Kemudian seorang anak akan mendapat tambahan akal di fase kehidupannya hingga usia 40 tahun. Saat itulah sempurna akalnya, kemudian sesudah itu berkurang akalnya sampai ada yang menjadi pikun. Tambahan ini adalah akal yang diusahakan.
Adapun ilmu maka setiap hari juga bertambah, batas akhir menuntut ilmu adalah batas akhir umur manusia, maka seorang manusia akan selalu butuh kepada tambahan ilmu selama masih bernyawa, dan kadang dia tidak butuh tambahan akal jika sudah sampai puncaknya.

Hal ini menunjukan bahwa akal lebih lemah dibanding ilmu, dan bahwasanya agama tidak bisa dijangkau dengan akal, tetapi agama dijangkau dengan ilmu.

 

2.        Pemuliaan Islam Terhadap Akal

Islam sangat memperhatikan dan memuliakan akal, diantara hal yang menunjukan perhatian dan penghormatan islam kepada akal adalah :

a.           Islam memerintahkan manusia untuk menggunakan akal dalam rangka mendapatkan hal-hal yang bermanfaat bagi kehidupannya.
Islam mengarahkan kekuatan akal kepada tafakkur (memikirkan) dan merenungi (tadabbur) ciptaan-ciptaan Allah dan syari’at-syari’atnya sebagaimana dalam firmanNya,
Dan mengapa mereka tidak memikirkan tentang (kejadiaan) diri mereka? Allah tidak menjadikan langit dan bumi dan apa yang ada diantara keduanya melainkan dengan (tujuan) benar dan waktu yang telah ditentukan, Dan sesungguhnya kebanyakan diantara manusia benar-benar ingkar akan pertemuan dengan Tuhannya. (QS. Ar-Rum)
“ Dan dalam qishash itu ada (jaminan kelangsungan) hidup bagimu, hai orang-orang yang berakal”, (Al Baqarah : 184),
“Hai orang-orang yang beriman, apabila diseru untuk menunaikan sholat pada hari Jum’at, maak bersegeralah kamu kepada mengingat Allah dan tinggalkanlah jual beli. yang demikian itu lebih baik bagimu jika kamu mengetahui. (QS. Jumu’ah : 9).

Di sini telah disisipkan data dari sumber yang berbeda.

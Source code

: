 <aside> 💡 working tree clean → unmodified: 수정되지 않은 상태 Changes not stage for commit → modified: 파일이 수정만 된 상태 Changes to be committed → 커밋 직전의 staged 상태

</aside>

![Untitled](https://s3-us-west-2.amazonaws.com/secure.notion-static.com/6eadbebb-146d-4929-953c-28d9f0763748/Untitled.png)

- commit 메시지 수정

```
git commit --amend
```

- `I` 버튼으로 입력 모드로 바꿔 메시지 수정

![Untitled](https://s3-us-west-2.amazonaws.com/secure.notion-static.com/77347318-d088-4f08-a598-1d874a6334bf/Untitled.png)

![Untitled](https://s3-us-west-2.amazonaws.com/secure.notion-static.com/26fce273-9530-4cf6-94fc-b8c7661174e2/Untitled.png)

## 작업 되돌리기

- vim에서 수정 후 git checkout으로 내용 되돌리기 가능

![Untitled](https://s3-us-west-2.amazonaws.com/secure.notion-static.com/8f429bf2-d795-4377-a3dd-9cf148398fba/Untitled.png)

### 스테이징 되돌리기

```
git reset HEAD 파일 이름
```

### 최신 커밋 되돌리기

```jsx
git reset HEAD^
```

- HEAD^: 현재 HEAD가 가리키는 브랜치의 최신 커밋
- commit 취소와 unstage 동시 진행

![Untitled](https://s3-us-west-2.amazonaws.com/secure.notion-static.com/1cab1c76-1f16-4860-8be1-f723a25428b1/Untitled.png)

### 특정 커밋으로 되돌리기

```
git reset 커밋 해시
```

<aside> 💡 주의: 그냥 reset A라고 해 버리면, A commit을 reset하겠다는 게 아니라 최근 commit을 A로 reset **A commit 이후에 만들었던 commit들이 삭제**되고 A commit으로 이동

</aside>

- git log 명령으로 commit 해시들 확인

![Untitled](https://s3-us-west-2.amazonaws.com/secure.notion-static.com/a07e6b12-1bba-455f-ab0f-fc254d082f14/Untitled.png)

b.           Islam melarang manusia untuk taklid buta kepada adat istiadat dan pemikiran-pemikiran yang bathil sebagaimana dalam firman Allah,
Dan apabila dikatakan kepada mereka, ”Ikutilah apa yang telah diturunkan Allah,” mereka menjawab, “(tidak), tetapi kami hanya mengikuti apa yang telah kami dapati dari (perbuatan) nenek moyang kami”, (Apakah mereka akan mengikuti juga), walaupun nenek moyang mereka tidak mengetahui sesuatu apapun, dan tidak mendapat petunjuk? (QS. Al Baqarah : 170).

c.           Islam memerintahkan manusia agar belajar dan menuntut ilmu sebagaimana dalam firman Allah,
”Mengapa tidak pergi dari tiap-tiap golongan diantara mereka beberapa orang untuk memperdalam pengetahuan mereka tentang agama.”(QS. At Taubah : 122).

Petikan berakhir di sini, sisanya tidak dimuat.